WORK TASK. The material below holds pictures; leave them out and reproduce exactly the lines from the one with "19 Scales |" through the one with "- **LSP Integration**", inclusive.
══════════════════════════════
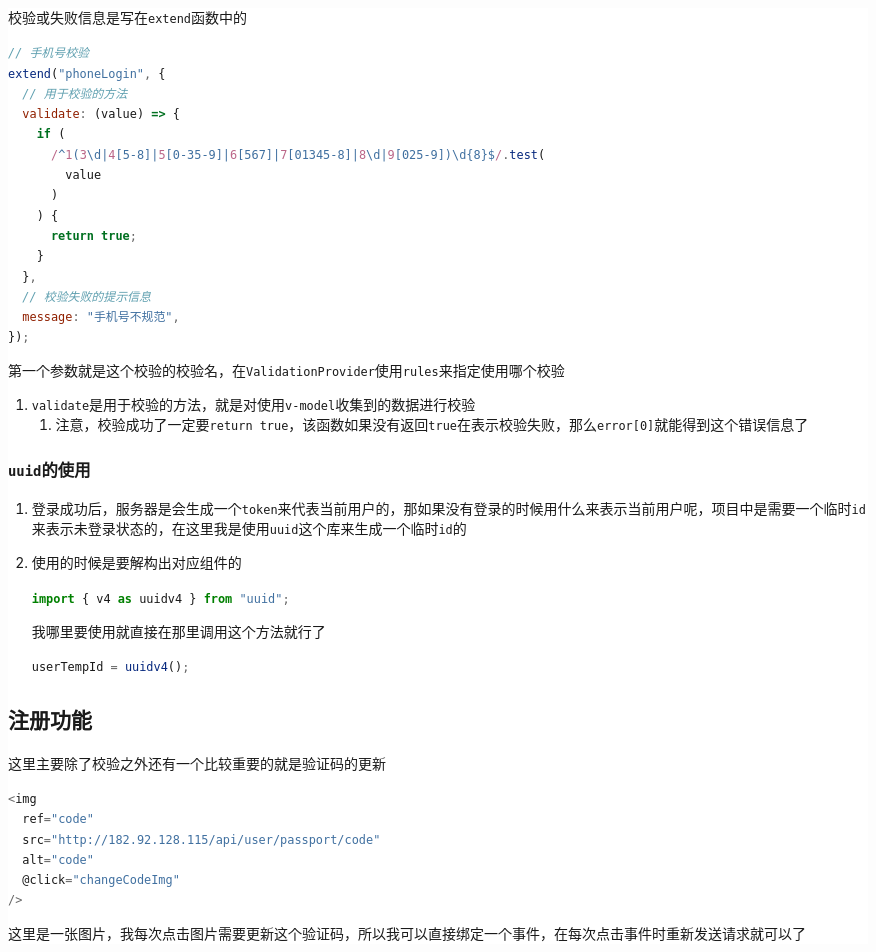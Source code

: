    校验或失败信息是写在`extend`函数中的

   ```js
   // 手机号校验
   extend("phoneLogin", {
     // 用于校验的方法
     validate: (value) => {
       if (
         /^1(3\d|4[5-8]|5[0-35-9]|6[567]|7[01345-8]|8\d|9[025-9])\d{8}$/.test(
           value
         )
       ) {
         return true;
       }
     },
     // 校验失败的提示信息
     message: "手机号不规范",
   });
   ```

   第一个参数就是这个校验的校验名，在`ValidationProvider`使用`rules`来指定使用哪个校验

   1. `validate`是用于校验的方法，就是对使用`v-model`收集到的数据进行校验
      1. 注意，校验成功了一定要`return true`，该函数如果没有返回`true`在表示校验失败，那么`error[0]`就能得到这个错误信息了

### `uuid`的使用

1. 登录成功后，服务器是会生成一个`token`来代表当前用户的，那如果没有登录的时候用什么来表示当前用户呢，项目中是需要一个临时`id`来表示未登录状态的，在这里我是使用`uuid`这个库来生成一个临时`id`的

2. 使用的时候是要解构出对应组件的

   ```js
   import { v4 as uuidv4 } from "uuid";
   ```

   我哪里要使用就直接在那里调用这个方法就行了

   ```js
   userTempId = uuidv4();
   ```



## 注册功能

这里主要除了校验之外还有一个比较重要的就是验证码的更新

```js
<img
  ref="code"
  src="http://182.92.128.115/api/user/passport/code"
  alt="code"
  @click="changeCodeImg"
/>
```

这里是一张图片，我每次点击图片需要更新这个验证码，所以我可以直接绑定一个事件，在每次点击事件时重新发送请求就可以了
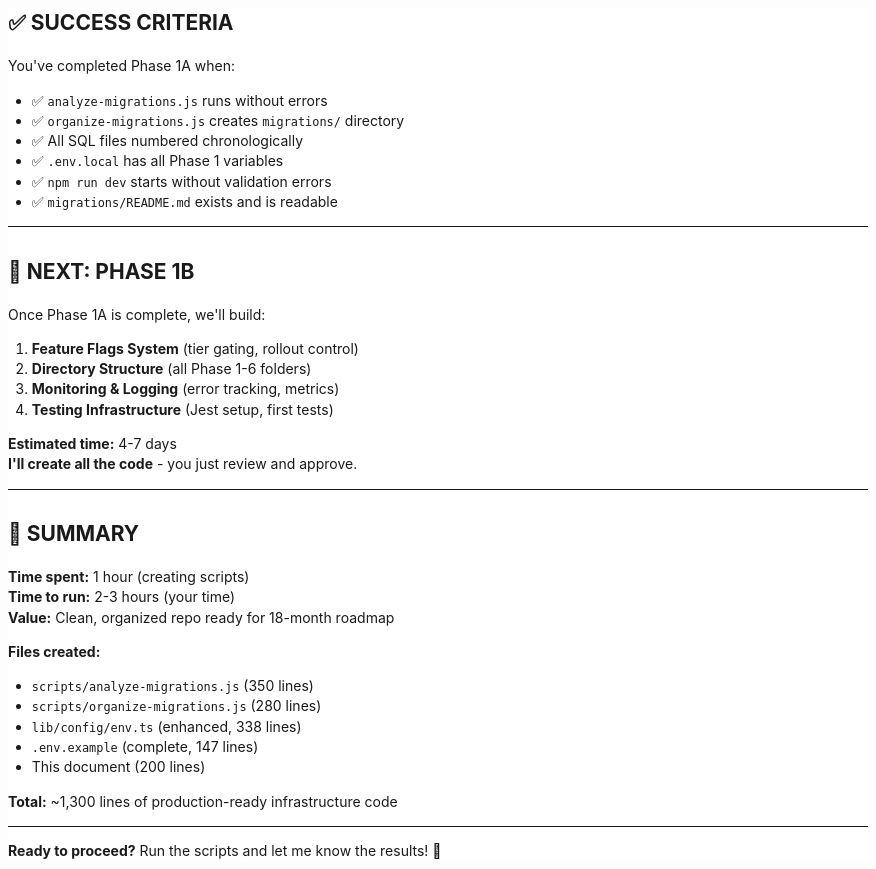 
## **✅ SUCCESS CRITERIA**

You've completed Phase 1A when:
- ✅ `analyze-migrations.js` runs without errors
- ✅ `organize-migrations.js` creates `migrations/` directory
- ✅ All SQL files numbered chronologically
- ✅ `.env.local` has all Phase 1 variables
- ✅ `npm run dev` starts without validation errors
- ✅ `migrations/README.md` exists and is readable

---

## **🚀 NEXT: PHASE 1B**

Once Phase 1A is complete, we'll build:
1. **Feature Flags System** (tier gating, rollout control)
2. **Directory Structure** (all Phase 1-6 folders)
3. **Monitoring & Logging** (error tracking, metrics)
4. **Testing Infrastructure** (Jest setup, first tests)

**Estimated time:** 4-7 days  
**I'll create all the code** - you just review and approve.

---

## **📝 SUMMARY**

**Time spent:** 1 hour (creating scripts)  
**Time to run:** 2-3 hours (your time)  
**Value:** Clean, organized repo ready for 18-month roadmap

**Files created:**
- `scripts/analyze-migrations.js` (350 lines)
- `scripts/organize-migrations.js` (280 lines)
- `lib/config/env.ts` (enhanced, 338 lines)
- `.env.example` (complete, 147 lines)
- This document (200 lines)

**Total:** ~1,300 lines of production-ready infrastructure code

---

**Ready to proceed?** Run the scripts and let me know the results! 🚀
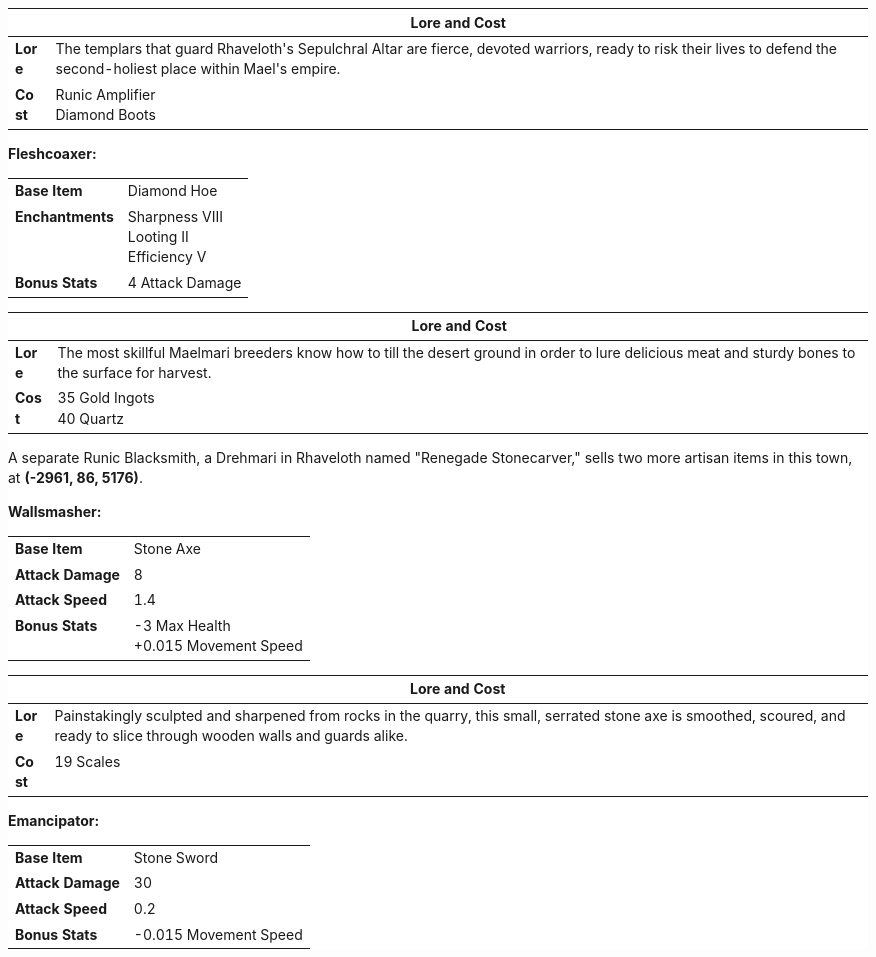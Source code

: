 |          | Lore and Cost                                                                                                                                                         |
| -------- | --------------------------------------------------------------------------------------------------------------------------------------------------------------------- |
| **Lore** | The templars that guard Rhaveloth's Sepulchral Altar are fierce, devoted warriors, ready to risk their lives to defend the second-holiest place within Mael's empire. |
| **Cost** | Runic Amplifier <br>Diamond Boots    |

**Fleshcoaxer:**

|                 |                                      |
| --------------- | ------------------------------------ |
| **Base Item**  | Diamond Hoe                           |
| **Enchantments**   | Sharpness VIII <br>Looting II <br>Efficiency V |
| **Bonus Stats** | 4 Attack Damage                      |

|          | Lore and Cost                                                                                                                                       |
| -------- | ----------------------------------------------------------------------------------------------------------------------------------------------------|
| **Lore** | The most skillful Maelmari breeders know how to till the desert ground in order to lure delicious meat and sturdy bones to the surface for harvest. |
| **Cost** | 35 Gold Ingots <br>40 Quartz                                                                                                                          |

A separate Runic Blacksmith, a Drehmari in Rhaveloth named "Renegade Stonecarver," sells two more artisan items in this town, at **(-2961, 86, 5176)**.

**Wallsmasher:**

|                  |     |
| ---------------- | -------- |
| **Base Item**  | Stone Axe |
| **Attack Damage** | 8  |
| **Attack Speed** | 1.4 |
| **Bonus Stats** | -3 Max Health <br>+0.015 Movement Speed |

|          | Lore and Cost                                                                                                                                       |
| -------- | --------------------------------------------------------------------------------------------------------------------------------------------------- |
| **Lore** | Painstakingly sculpted and sharpened from rocks in the quarry, this small, serrated stone axe is smoothed, scoured, and ready to slice through wooden walls and guards alike. |
| **Cost** | 19 Scales |

**Emancipator:** 

|                  |     |
| ---------------- | -------- |
| **Base Item**  | Stone Sword |
| **Attack Damage** | 30  |
| **Attack Speed** | 0.2 |
| **Bonus Stats** | -0.015 Movement Speed |
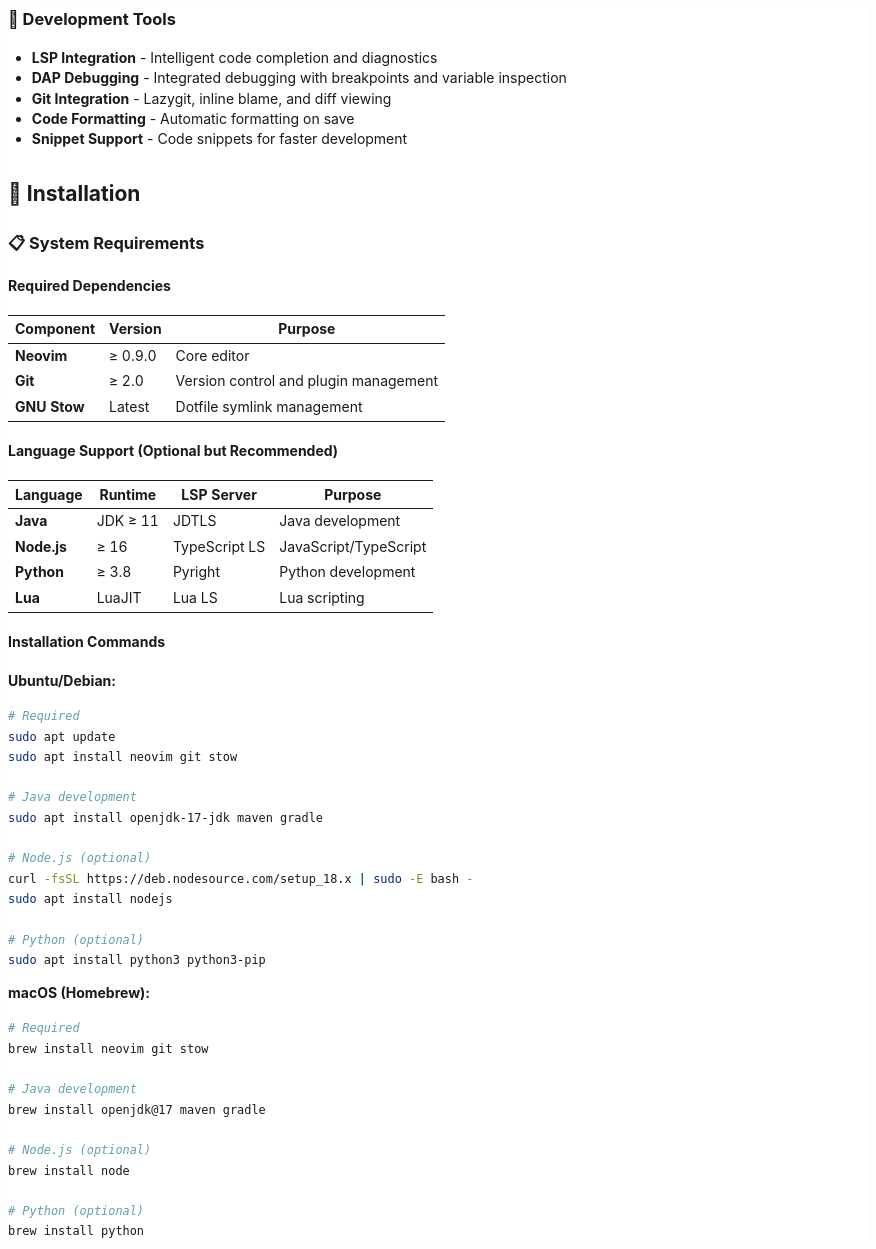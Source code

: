 ### 🔧 Development Tools
- **LSP Integration** - Intelligent code completion and diagnostics
- **DAP Debugging** - Integrated debugging with breakpoints and variable inspection
- **Git Integration** - Lazygit, inline blame, and diff viewing
- **Code Formatting** - Automatic formatting on save
- **Snippet Support** - Code snippets for faster development

## 🚀 Installation

### 📋 System Requirements

#### Required Dependencies
| Component | Version | Purpose |
|-----------|---------|---------|
| **Neovim** | ≥ 0.9.0 | Core editor |
| **Git** | ≥ 2.0 | Version control and plugin management |
| **GNU Stow** | Latest | Dotfile symlink management |

#### Language Support (Optional but Recommended)
| Language | Runtime | LSP Server | Purpose |
|----------|---------|------------|---------|
| **Java** | JDK ≥ 11 | JDTLS | Java development |
| **Node.js** | ≥ 16 | TypeScript LS | JavaScript/TypeScript |
| **Python** | ≥ 3.8 | Pyright | Python development |
| **Lua** | LuaJIT | Lua LS | Lua scripting |

#### Installation Commands

**Ubuntu/Debian:**
```bash
# Required
sudo apt update
sudo apt install neovim git stow

# Java development
sudo apt install openjdk-17-jdk maven gradle

# Node.js (optional)
curl -fsSL https://deb.nodesource.com/setup_18.x | sudo -E bash -
sudo apt install nodejs

# Python (optional)
sudo apt install python3 python3-pip
```

**macOS (Homebrew):**
```bash
# Required
brew install neovim git stow

# Java development
brew install openjdk@17 maven gradle

# Node.js (optional)
brew install node

# Python (optional)
brew install python
```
══════════════════════════════
REPLY.
| **Cost** | 19 Scales |

**Emancipator:** 

|                  |     |
| ---------------- | -------- |
| **Base Item**  | Stone Sword |
| **Attack Damage** | 30  |
| **Attack Speed** | 0.2 |
| **Bonus Stats** | -0.015 Movement Speed |
Source code

: ### 🔧 Development Tools
- **LSP Integration** - Intelligent code completion and diagnostics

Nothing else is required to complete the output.